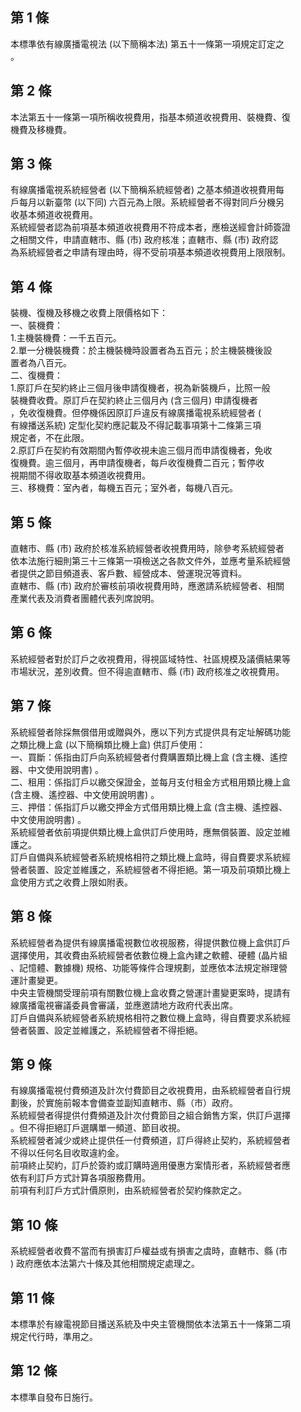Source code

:第 1 條
-------
本標準依有線廣播電視法 (以下簡稱本法) 第五十一條第一項規定訂定之  
。

第 2 條
-------
本法第五十一條第一項所稱收視費用，指基本頻道收視費用、裝機費、復  
機費及移機費。

第 3 條
-------
有線廣播電視系統經營者 (以下簡稱系統經營者) 之基本頻道收視費用每  
戶每月以新臺幣 (以下同) 六百元為上限。系統經營者不得對同戶分機另  
收基本頻道收視費用。  
系統經營者認為前項基本頻道收視費用不符成本者，應檢送經會計師簽證  
之相關文件，申請直轄市、縣 (市) 政府核准；直轄市、縣 (市) 政府認  
為系統經營者之申請有理由時，得不受前項基本頻道收視費用上限限制。

第 4 條
-------
裝機、復機及移機之收費上限價格如下：  
一、裝機費：  
    1.主機裝機費：一千五百元。  
    2.單一分機裝機費：於主機裝機時設置者為五百元；於主機裝機後設  
      置者為八百元。  
二、復機費：  
    1.原訂戶在契約終止三個月後申請復機者，視為新裝機戶，比照一般  
      裝機費收費。原訂戶在契約終止三個月內 (含三個月) 申請復機者  
      ，免收復機費。但停機係因原訂戶違反有線廣播電視系統經營者 (  
      有線播送系統) 定型化契約應記載及不得記載事項第十二條第三項  
      規定者，不在此限。  
    2.原訂戶在契約有效期間內暫停收視未逾三個月而申請復機者，免收  
      復機費。逾三個月，再申請復機者，每戶收復機費二百元；暫停收  
      視期間不得收取基本頻道收視費用。  
三、移機費：室內者，每機五百元；室外者，每機八百元。

第 5 條
-------
直轄市、縣 (市) 政府於核准系統經營者收視費用時，除參考系統經營者  
依本法施行細則第三十三條第一項檢送之各款文件外，並應考量系統經營  
者提供之節目頻道表、客戶數、經營成本、營運現況等資料。  
直轄市、縣 (市) 政府於審核前項收視費用時，應邀請系統經營者、相關  
產業代表及消費者團體代表列席說明。

第 6 條
-------
系統經營者對於訂戶之收視費用，得視區域特性、社區規模及議價結果等  
市場狀況，差別收費。但不得逾直轄市、縣 (市) 政府核准之收視費用。

第 7 條
-------
系統經營者除採無償借用或贈與外，應以下列方式提供具有定址解碼功能  
之類比機上盒 (以下簡稱類比機上盒) 供訂戶使用：  
一、買斷：係指由訂戶向系統經營者付費購置類比機上盒 (含主機、遙控  
    器、中文使用說明書) 。  
二、租用：係指訂戶以繳交保證金，並每月支付租金方式租用類比機上盒  
     (含主機、遙控器、中文使用說明書) 。  
三、押借：係指訂戶以繳交押金方式借用類比機上盒 (含主機、遙控器、  
    中文使用說明書) 。  
系統經營者依前項提供類比機上盒供訂戶使用時，應無償裝置、設定並維  
護之。  
訂戶自備與系統經營者系統規格相符之類比機上盒時，得自費要求系統經  
營者裝置、設定並維護之，系統經營者不得拒絕。第一項及前項類比機上  
盒使用方式之收費上限如附表。

第 8 條
-------
系統經營者為提供有線廣播電視數位收視服務，得提供數位機上盒供訂戶  
選擇使用，其收費由系統經營者依數位機上盒內建之軟體、硬體 (晶片組  
、記憶體、數據機) 規格、功能等條件合理規劃，並應依本法規定辦理營  
運計畫變更。  
中央主管機關受理前項有關數位機上盒收費之營運計畫變更案時，提請有  
線廣播電視審議委員會審議，並應邀請地方政府代表出席。  
訂戶自備與系統經營者系統規格相符之數位機上盒時，得自費要求系統經  
營者裝置、設定並維護之，系統經營者不得拒絕。

第 9 條
-------
有線廣播電視付費頻道及計次付費節目之收視費用，由系統經營者自行規  
劃後，於實施前報本會備查並副知直轄市、縣（市）政府。  
系統經營者得提供付費頻道及計次付費節目之組合銷售方案，供訂戶選擇  
。但不得拒絕訂戶選購單一頻道、節目收視。  
系統經營者減少或終止提供任一付費頻道，訂戶得終止契約，系統經營者  
不得以任何名目收取違約金。  
前項終止契約，訂戶於簽約或訂購時適用優惠方案情形者，系統經營者應  
依有利訂戶方式計算各項服務費用。  
前項有利訂戶方式計價原則，由系統經營者於契約條款定之。　

第 10 條
--------
系統經營者收費不當而有損害訂戶權益或有損害之虞時，直轄市、縣 (市  
) 政府應依本法第六十條及其他相關規定處理之。

第 11 條
--------
本標準於有線電視節目播送系統及中央主管機關依本法第五十一條第二項  
規定代行時，準用之。

第 12 條
--------
本標準自發布日施行。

• Action item: Find all the lines with "系統經營者不得拒絕" in the data and copy them.

• Result of this exercise:
營者裝置、設定並維護之，系統經營者不得拒絕。第一項及前項類比機上  
營者裝置、設定並維護之，系統經營者不得拒絕。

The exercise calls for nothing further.